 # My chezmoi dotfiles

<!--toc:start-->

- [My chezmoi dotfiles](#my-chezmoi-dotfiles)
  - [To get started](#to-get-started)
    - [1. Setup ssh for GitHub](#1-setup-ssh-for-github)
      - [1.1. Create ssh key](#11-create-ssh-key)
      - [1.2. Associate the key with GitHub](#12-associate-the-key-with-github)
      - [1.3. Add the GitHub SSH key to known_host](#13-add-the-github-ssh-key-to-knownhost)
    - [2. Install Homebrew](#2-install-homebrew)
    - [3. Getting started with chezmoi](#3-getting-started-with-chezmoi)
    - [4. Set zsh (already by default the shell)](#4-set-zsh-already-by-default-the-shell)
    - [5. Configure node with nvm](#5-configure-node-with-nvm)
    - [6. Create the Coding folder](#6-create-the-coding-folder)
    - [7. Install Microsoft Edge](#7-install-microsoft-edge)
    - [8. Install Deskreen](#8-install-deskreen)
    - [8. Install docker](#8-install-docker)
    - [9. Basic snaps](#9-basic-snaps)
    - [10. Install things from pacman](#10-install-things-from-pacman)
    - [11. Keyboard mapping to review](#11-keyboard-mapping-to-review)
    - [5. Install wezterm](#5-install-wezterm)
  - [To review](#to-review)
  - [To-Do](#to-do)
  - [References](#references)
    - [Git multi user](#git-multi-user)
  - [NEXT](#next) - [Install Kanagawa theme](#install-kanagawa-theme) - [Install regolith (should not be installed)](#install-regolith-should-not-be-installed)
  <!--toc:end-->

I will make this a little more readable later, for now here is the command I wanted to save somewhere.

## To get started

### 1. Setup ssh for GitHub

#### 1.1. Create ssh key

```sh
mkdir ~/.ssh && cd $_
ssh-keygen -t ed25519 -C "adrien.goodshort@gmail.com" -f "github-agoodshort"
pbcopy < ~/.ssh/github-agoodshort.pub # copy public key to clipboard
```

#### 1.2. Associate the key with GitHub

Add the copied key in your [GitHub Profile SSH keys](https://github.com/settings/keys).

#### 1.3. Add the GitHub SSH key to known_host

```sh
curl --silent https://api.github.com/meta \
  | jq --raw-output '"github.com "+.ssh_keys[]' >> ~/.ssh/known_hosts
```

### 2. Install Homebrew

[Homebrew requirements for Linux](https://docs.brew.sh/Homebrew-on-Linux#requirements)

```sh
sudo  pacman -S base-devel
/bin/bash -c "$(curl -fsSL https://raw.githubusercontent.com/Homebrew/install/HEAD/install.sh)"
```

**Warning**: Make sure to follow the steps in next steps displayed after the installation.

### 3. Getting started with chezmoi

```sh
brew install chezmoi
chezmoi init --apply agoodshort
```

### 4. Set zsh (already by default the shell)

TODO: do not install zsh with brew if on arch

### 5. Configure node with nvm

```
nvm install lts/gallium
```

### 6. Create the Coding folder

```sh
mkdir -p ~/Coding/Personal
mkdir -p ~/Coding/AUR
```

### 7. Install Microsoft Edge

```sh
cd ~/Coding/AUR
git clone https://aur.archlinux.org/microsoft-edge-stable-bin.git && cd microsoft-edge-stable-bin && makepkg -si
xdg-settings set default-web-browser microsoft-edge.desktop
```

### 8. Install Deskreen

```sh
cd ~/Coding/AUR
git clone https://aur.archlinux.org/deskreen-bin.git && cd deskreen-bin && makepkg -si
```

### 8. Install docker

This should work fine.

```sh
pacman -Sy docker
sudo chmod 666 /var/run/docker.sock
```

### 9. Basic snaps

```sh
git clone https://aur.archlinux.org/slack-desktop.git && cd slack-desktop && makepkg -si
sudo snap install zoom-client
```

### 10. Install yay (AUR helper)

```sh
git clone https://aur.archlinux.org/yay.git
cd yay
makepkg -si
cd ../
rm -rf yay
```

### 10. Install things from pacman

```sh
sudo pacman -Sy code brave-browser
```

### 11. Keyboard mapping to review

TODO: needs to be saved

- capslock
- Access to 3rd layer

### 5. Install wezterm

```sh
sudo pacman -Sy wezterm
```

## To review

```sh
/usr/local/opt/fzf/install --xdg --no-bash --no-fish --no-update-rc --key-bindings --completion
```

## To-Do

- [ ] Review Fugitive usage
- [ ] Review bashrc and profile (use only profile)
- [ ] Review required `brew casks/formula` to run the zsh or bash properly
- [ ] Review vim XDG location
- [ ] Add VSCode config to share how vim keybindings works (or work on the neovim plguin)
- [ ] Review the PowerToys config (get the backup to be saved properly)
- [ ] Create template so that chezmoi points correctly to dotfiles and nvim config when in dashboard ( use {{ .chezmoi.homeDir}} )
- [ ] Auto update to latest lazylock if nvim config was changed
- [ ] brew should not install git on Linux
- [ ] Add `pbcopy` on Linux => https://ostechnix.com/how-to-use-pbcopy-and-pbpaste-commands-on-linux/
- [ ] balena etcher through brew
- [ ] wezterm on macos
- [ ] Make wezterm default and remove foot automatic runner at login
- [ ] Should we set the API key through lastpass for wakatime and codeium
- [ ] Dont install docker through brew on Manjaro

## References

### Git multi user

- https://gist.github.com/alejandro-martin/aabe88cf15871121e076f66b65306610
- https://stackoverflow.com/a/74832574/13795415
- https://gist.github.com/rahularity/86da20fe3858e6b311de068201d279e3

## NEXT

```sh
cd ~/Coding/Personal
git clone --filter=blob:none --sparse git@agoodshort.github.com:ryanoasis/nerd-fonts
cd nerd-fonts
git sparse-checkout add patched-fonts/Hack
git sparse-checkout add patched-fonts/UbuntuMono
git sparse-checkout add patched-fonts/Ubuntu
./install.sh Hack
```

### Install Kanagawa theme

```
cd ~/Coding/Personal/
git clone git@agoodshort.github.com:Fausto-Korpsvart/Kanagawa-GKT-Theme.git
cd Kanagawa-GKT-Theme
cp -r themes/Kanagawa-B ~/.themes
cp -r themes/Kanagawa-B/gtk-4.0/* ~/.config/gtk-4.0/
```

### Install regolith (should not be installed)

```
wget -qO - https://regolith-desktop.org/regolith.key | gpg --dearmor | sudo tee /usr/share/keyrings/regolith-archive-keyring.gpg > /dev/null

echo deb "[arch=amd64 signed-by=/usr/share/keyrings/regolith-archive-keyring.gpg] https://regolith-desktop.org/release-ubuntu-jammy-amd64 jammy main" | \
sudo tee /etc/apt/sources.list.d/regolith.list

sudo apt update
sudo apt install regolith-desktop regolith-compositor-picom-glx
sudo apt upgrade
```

------------------------------------------------

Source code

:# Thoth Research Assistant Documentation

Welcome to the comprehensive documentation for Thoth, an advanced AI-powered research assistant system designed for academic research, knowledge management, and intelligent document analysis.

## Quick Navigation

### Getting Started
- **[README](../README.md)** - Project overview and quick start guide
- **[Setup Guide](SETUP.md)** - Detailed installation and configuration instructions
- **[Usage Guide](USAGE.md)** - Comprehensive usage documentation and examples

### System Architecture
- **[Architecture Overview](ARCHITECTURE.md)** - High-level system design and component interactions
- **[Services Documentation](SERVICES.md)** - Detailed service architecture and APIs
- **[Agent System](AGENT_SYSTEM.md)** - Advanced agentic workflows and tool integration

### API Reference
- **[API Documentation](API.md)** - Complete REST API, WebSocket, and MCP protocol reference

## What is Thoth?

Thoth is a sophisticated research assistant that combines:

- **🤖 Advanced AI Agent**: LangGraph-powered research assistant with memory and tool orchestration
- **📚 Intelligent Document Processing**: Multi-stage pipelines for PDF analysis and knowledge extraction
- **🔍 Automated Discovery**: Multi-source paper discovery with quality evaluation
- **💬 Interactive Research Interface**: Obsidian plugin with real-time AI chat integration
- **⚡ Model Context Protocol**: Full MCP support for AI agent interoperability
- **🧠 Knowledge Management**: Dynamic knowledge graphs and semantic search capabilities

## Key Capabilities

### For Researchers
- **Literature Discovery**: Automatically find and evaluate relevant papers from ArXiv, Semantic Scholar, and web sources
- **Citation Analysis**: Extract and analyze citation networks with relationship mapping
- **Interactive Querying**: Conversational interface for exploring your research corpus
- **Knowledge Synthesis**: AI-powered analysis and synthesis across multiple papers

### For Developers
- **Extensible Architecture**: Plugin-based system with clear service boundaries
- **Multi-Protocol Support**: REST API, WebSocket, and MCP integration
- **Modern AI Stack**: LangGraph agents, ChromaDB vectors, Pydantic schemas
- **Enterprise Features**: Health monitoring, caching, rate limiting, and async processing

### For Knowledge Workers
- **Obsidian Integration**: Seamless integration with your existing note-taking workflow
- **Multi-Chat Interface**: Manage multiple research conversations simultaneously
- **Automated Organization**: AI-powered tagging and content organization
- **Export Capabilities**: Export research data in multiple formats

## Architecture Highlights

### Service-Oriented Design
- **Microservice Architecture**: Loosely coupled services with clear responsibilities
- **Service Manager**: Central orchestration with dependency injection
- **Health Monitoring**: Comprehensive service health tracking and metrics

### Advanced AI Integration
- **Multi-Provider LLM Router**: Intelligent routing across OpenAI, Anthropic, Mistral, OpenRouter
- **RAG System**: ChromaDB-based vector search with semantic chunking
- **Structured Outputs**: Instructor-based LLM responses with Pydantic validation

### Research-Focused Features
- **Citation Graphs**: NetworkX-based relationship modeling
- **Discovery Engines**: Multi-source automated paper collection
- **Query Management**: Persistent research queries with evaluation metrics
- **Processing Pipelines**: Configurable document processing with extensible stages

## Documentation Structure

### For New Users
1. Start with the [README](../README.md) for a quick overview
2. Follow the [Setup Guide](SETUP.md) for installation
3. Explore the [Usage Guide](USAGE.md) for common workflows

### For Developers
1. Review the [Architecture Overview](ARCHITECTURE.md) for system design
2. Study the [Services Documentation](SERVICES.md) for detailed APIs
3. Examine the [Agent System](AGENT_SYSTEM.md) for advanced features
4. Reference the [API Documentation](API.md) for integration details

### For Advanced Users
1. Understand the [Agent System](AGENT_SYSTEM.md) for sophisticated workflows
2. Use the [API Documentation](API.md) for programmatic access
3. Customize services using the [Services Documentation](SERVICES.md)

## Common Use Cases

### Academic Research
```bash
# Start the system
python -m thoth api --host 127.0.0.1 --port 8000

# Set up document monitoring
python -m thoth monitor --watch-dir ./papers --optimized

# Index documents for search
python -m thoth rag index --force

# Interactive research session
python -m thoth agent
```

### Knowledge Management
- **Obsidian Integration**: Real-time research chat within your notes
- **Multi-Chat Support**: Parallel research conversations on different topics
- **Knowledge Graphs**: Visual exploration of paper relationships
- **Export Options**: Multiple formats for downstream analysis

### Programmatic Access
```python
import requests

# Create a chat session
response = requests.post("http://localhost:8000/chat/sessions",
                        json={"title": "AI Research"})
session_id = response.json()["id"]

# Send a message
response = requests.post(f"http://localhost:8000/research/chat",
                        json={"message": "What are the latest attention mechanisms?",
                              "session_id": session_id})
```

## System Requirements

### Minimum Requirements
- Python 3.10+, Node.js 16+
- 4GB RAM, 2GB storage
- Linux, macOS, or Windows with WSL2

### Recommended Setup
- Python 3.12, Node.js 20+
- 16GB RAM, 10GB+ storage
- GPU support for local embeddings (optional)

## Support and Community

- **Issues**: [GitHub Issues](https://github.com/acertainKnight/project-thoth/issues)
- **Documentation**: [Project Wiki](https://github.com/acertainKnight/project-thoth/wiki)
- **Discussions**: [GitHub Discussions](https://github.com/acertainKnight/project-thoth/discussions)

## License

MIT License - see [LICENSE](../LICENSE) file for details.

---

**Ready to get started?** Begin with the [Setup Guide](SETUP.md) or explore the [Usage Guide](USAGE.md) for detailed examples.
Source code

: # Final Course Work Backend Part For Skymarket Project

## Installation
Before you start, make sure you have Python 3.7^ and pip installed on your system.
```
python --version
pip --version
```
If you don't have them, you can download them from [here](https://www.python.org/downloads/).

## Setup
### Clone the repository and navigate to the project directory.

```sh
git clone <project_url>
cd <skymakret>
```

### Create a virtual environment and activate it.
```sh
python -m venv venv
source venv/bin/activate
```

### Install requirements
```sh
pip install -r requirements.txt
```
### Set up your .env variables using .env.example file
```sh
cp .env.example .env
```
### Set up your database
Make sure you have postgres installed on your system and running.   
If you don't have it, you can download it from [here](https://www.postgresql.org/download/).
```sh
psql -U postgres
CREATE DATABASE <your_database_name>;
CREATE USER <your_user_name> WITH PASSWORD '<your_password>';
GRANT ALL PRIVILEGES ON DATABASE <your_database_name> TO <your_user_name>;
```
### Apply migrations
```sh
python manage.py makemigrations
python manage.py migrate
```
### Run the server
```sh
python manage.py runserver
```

------------------------------------------------

• Exercise instructions
Gather up the lines containing the word "makepkg" from these records and copy them.

• Result for this exercise
git clone https://aur.archlinux.org/microsoft-edge-stable-bin.git && cd microsoft-edge-stable-bin && makepkg -si
git clone https://aur.archlinux.org/deskreen-bin.git && cd deskreen-bin && makepkg -si
git clone https://aur.archlinux.org/slack-desktop.git && cd slack-desktop && makepkg -si
makepkg -si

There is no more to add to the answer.